→ **Your instructions**: The required output is every line from the beginning of the entries below through the line that includes "We will now", copied exactly.

Input data Start Marker

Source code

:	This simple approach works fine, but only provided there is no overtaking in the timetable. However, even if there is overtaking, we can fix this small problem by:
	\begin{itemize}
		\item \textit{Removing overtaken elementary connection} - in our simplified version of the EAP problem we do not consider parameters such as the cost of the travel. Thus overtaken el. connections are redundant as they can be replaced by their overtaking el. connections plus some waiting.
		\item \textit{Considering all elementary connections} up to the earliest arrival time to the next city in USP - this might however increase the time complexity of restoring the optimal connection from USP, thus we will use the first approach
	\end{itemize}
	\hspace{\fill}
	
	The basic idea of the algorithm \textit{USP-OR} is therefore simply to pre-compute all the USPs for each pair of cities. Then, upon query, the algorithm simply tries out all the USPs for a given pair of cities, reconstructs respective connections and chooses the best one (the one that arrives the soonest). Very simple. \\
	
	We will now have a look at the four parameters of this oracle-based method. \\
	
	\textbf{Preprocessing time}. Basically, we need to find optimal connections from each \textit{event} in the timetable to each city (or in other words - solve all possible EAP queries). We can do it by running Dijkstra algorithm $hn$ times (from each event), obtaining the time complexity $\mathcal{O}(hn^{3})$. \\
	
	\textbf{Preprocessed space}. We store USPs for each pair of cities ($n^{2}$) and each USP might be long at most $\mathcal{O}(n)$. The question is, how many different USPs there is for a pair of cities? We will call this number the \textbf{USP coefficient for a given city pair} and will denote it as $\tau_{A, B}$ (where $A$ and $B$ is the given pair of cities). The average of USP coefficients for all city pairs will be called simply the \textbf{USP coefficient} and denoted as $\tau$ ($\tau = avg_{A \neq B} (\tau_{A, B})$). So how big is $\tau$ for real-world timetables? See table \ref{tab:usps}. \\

Input data End Marker

→ **Problem solution**:
Source code

:	This simple approach works fine, but only provided there is no overtaking in the timetable. However, even if there is overtaking, we can fix this small problem by:
	\begin{itemize}
		\item \textit{Removing overtaken elementary connection} - in our simplified version of the EAP problem we do not consider parameters such as the cost of the travel. Thus overtaken el. connections are redundant as they can be replaced by their overtaking el. connections plus some waiting.
		\item \textit{Considering all elementary connections} up to the earliest arrival time to the next city in USP - this might however increase the time complexity of restoring the optimal connection from USP, thus we will use the first approach
	\end{itemize}
	\hspace{\fill}
	
	The basic idea of the algorithm \textit{USP-OR} is therefore simply to pre-compute all the USPs for each pair of cities. Then, upon query, the algorithm simply tries out all the USPs for a given pair of cities, reconstructs respective connections and chooses the best one (the one that arrives the soonest). Very simple. \\
	
	We will now have a look at the four parameters of this oracle-based method. \\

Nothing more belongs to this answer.